=== Exercise data ===

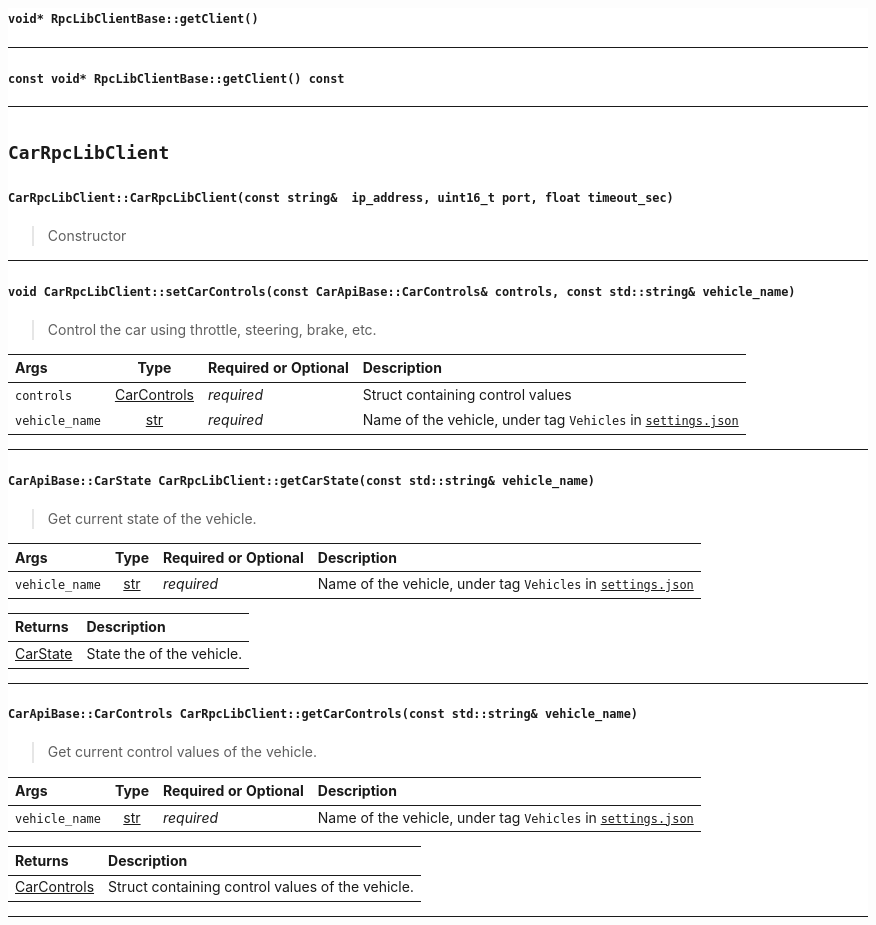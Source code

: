 #### `void* RpcLibClientBase::getClient()` 
 
---
 
#### `const void* RpcLibClientBase::getClient() const` 
 
---
 

## `CarRpcLibClient`

#### `CarRpcLibClient::CarRpcLibClient(const string&  ip_address, uint16_t port, float timeout_sec)`
> Constructor

---

#### `void CarRpcLibClient::setCarControls(const CarApiBase::CarControls& controls, const std::string& vehicle_name)`
> Control the car using throttle, steering, brake, etc.

| **Args**        | **Type** | **Required or Optional**          | **Description**                       |
| :-------------- |:--------:| :---------------------------------| :-------------------------------------|
| `controls`      | [CarControls][Cctl]| _required_              | Struct containing control values      | 
| `vehicle_name`  | [str][s] | _required_          | Name of the vehicle, under tag `Vehicles` in [`settings.json`][settings]     |

---

#### `CarApiBase::CarState CarRpcLibClient::getCarState(const std::string& vehicle_name)`
> Get current state of the vehicle.

| **Args**        | **Type** | **Required or Optional**          | **Description**                       |
| :-------------- |:--------:| :---------------------------------| :-------------------------------------|
| `vehicle_name`  | [str][s] | _required_          | Name of the vehicle, under tag `Vehicles` in [`settings.json`][settings]     |

| **Returns**                   | **Description**                                                                        |
| :---------------------------- | :--------------------------------------------------------------------------------------|
| [CarState][Cstate]            | State the of the vehicle.                                                              |

---

#### `CarApiBase::CarControls CarRpcLibClient::getCarControls(const std::string& vehicle_name)` 
> Get current control values of the vehicle. 

| **Args**        | **Type** | **Required or Optional**          | **Description**                       |
| :-------------- |:--------:| :---------------------------------| :-------------------------------------|
| `vehicle_name`  | [str][s] | _required_          | Name of the vehicle, under tag `Vehicles` in [`settings.json`][settings]     |

| **Returns**                   | **Description**                                                                        |
| :---------------------------- | :--------------------------------------------------------------------------------------|
| [CarControls][Cctl]           | Struct containing control values of the vehicle.                                       |

---

[b]: https://en.cppreference.com/w/cpp/language/bool_literal
[conn]: https://github.com/microsoft/AirSim/blob/b7a65bb7f7a9471a2ec0ce6f573512b880d3197a/AirLib/include/api/RpcLibClientBase.hpp#L24
[geo]: https://github.com/microsoft/AirSim/blob/b7a65bb7f7a9471a2ec0ce6f573512b880d3197a/AirLib/include/common/CommonStructs.hpp#L148
[wea]: https://github.com/microsoft/AirSim/blob/b7a65bb7f7a9471a2ec0ce6f573512b880d3197a/AirLib/include/api/WorldSimApiBase.hpp#L14
[imgtype]: https://github.com/microsoft/AirSim/blob/b7a65bb7f7a9471a2ec0ce6f573512b880d3197a/AirLib/include/common/ImageCaptureBase.hpp#L16
[imgreq]: https://github.com/microsoft/AirSim/blob/b7a65bb7f7a9471a2ec0ce6f573512b880d3197a/AirLib/include/common/ImageCaptureBase.hpp#L28
[imgres]: https://github.com/microsoft/AirSim/blob/b7a65bb7f7a9471a2ec0ce6f573512b880d3197a/AirLib/include/common/ImageCaptureBase.hpp#L46
[mesh]: https://github.com/microsoft/AirSim/blob/b7a65bb7f7a9471a2ec0ce6f573512b880d3197a/AirLib/include/common/CommonStructs.hpp#L307
[col]: https://github.com/microsoft/AirSim/blob/b7a65bb7f7a9471a2ec0ce6f573512b880d3197a/AirLib/include/common/CommonStructs.hpp#L207
[pose]: https://github.com/microsoft/AirSim/blob/b7a65bb7f7a9471a2ec0ce6f573512b880d3197a/AirLib/include/common/VectorMath.hpp#L47
[cam]: https://github.com/microsoft/AirSim/blob/b7a65bb7f7a9471a2ec0ce6f573512b880d3197a/AirLib/include/common/CommonStructs.hpp#L233
[quat]: https://github.com/microsoft/AirSim/blob/b7a65bb7f7a9471a2ec0ce6f573512b880d3197a/AirLib/include/api/RpcLibAdapatorsBase.hpp#L92
[kin]: https://github.com/microsoft/AirSim/blob/b7a65bb7f7a9471a2ec0ce6f573512b880d3197a/AirLib/include/physics/Kinematics.hpp#L13
[env]: https://github.com/microsoft/AirSim/blob/b7a65bb7f7a9471a2ec0ce6f573512b880d3197a/AirLib/include/physics/Environment.hpp#L14
[imu]: https://github.com/microsoft/AirSim/blob/b7a65bb7f7a9471a2ec0ce6f573512b880d3197a/AirLib/include/sensors/imu/ImuBase.hpp#L13
[baro]: https://github.com/microsoft/AirSim/blob/b7a65bb7f7a9471a2ec0ce6f573512b880d3197a/AirLib/include/sensors/barometer/BarometerBase.hpp#L13
[mag]: https://github.com/microsoft/AirSim/blob/b7a65bb7f7a9471a2ec0ce6f573512b880d3197a/AirLib/include/sensors/magnetometer/MagnetometerBase.hpp#L13
[gps]: https://github.com/microsoft/AirSim/blob/b7a65bb7f7a9471a2ec0ce6f573512b880d3197a/AirLib/include/sensors/gps/GpsBase.hpp#L14
[dist]: https://github.com/microsoft/AirSim/blob/b7a65bb7f7a9471a2ec0ce6f573512b880d3197a/AirLib/include/sensors/distance/DistanceBase.hpp#L13
[lidar]: https://github.com/microsoft/AirSim/blob/b7a65bb7f7a9471a2ec0ce6f573512b880d3197a/AirLib/include/common/CommonStructs.hpp#L298
[d]: https://en.cppreference.com/w/cpp/language/types
[uchar]: https://en.cppreference.com/w/cpp/language/types
[Cctl]: https://github.com/microsoft/AirSim/blob/b7a65bb7f7a9471a2ec0ce6f573512b880d3197a/AirLib/include/vehicles/car/api/CarApiBase.hpp#L19
[Cstate]: https://github.com/microsoft/AirSim/blob/b7a65bb7f7a9471a2ec0ce6f573512b880d3197a/AirLib/include/vehicles/car/api/CarApiBase.hpp#L52
[v]: https://en.cppreference.com/w/cpp/container/vector
[f]: https://en.cppreference.com/w/cpp/language/types
[s]: https://en.cppreference.com/w/cpp/string/basic_string
[i]: https://en.cppreference.com/w/cpp/language/types
[i]: https://en.cppreference.com/w/cpp/language/types
[F]: https://github.com/microsoft/AirSim/blob/b7a65bb7f7a9471a2ec0ce6f573512b880d3197a/AirLib/include/vehicles/multirotor/api/MultirotorRpcLibClient.hpp#L18
[settings]: https://github.com/microsoft/AirSim/blob/master/docs/multi_vehicle.md
[drivetrain]: https://github.com/microsoft/AirSim/blob/b7a65bb7f7a9471a2ec0ce6f573512b880d3197a/AirLib/include/vehicles/multirotor/api/MultirotorCommon.hpp#L10
[yawmode]: https://github.com/microsoft/AirSim/blob/b7a65bb7f7a9471a2ec0ce6f573512b880d3197a/AirLib/include/vehicles/multirotor/api/MultirotorCommon.hpp#L21
[state]: https://github.com/microsoft/AirSim/blob/b7a65bb7f7a9471a2ec0ce6f573512b880d3197a/AirLib/include/vehicles/multirotor/api/MultirotorCommon.hpp#L70
[vec]: https://github.com/microsoft/AirSim/blob/b7a65bb7f7a9471a2ec0ce6f573512b880d3197a/AirLib/include/api/RpcLibAdapatorsBase.hpp#L39
[rc]: https://github.com/microsoft/AirSim/blob/b7a65bb7f7a9471a2ec0ce6f573512b880d3197a/AirLib/include/common/CommonStructs.hpp#L259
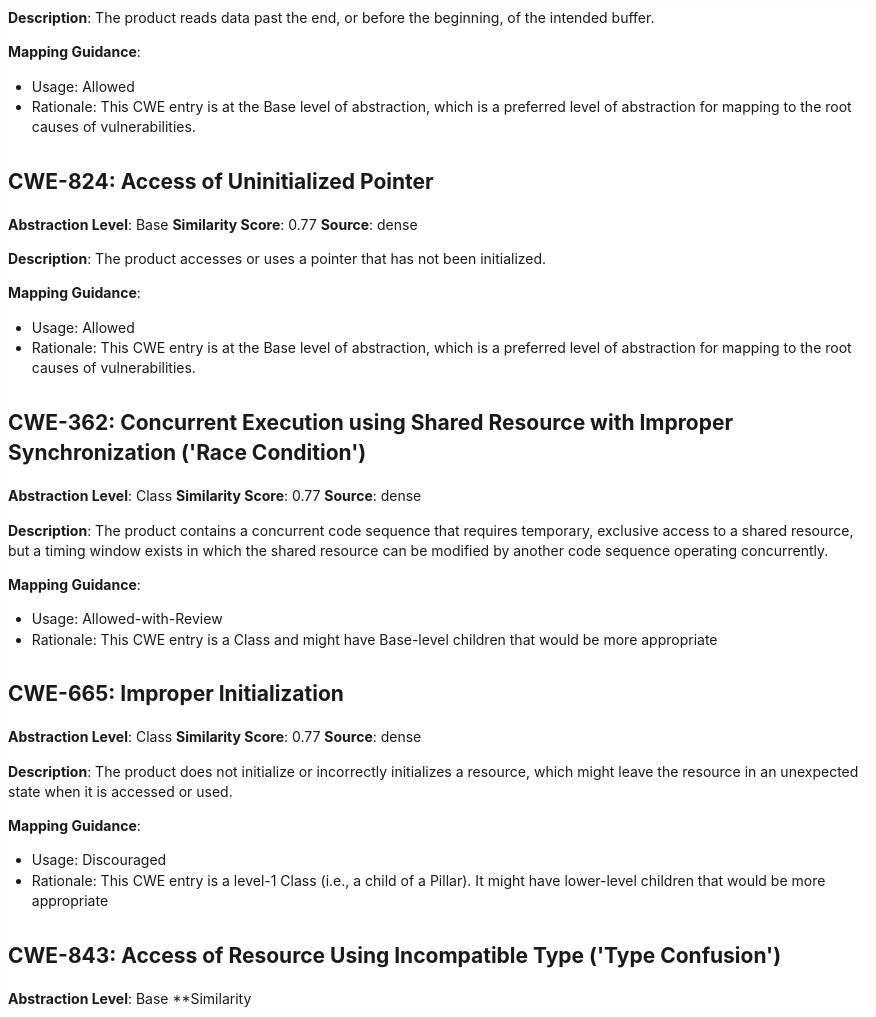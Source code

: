 **Description**:
The product reads data past the end, or before the beginning, of the intended buffer.

**Mapping Guidance**:
- Usage: Allowed
- Rationale: This CWE entry is at the Base level of abstraction, which is a preferred level of abstraction for mapping to the root causes of vulnerabilities.

## CWE-824: Access of Uninitialized Pointer
**Abstraction Level**: Base
**Similarity Score**: 0.77
**Source**: dense

**Description**:
The product accesses or uses a pointer that has not been initialized.

**Mapping Guidance**:
- Usage: Allowed
- Rationale: This CWE entry is at the Base level of abstraction, which is a preferred level of abstraction for mapping to the root causes of vulnerabilities.

## CWE-362: Concurrent Execution using Shared Resource with Improper Synchronization ('Race Condition')
**Abstraction Level**: Class
**Similarity Score**: 0.77
**Source**: dense

**Description**:
The product contains a concurrent code sequence that requires temporary, exclusive access to a shared resource, but a timing window exists in which the shared resource can be modified by another code sequence operating concurrently.

**Mapping Guidance**:
- Usage: Allowed-with-Review
- Rationale: This CWE entry is a Class and might have Base-level children that would be more appropriate

## CWE-665: Improper Initialization
**Abstraction Level**: Class
**Similarity Score**: 0.77
**Source**: dense

**Description**:
The product does not initialize or incorrectly initializes a resource, which might leave the resource in an unexpected state when it is accessed or used.

**Mapping Guidance**:
- Usage: Discouraged
- Rationale: This CWE entry is a level-1 Class (i.e., a child of a Pillar). It might have lower-level children that would be more appropriate

## CWE-843: Access of Resource Using Incompatible Type ('Type Confusion')
**Abstraction Level**: Base
**Similarity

===

Task requirements: Go through the data, and copy each line in which the word "Improper" appears.

Task solution:
## CWE-362: Concurrent Execution using Shared Resource with Improper Synchronization ('Race Condition')
## CWE-665: Improper Initialization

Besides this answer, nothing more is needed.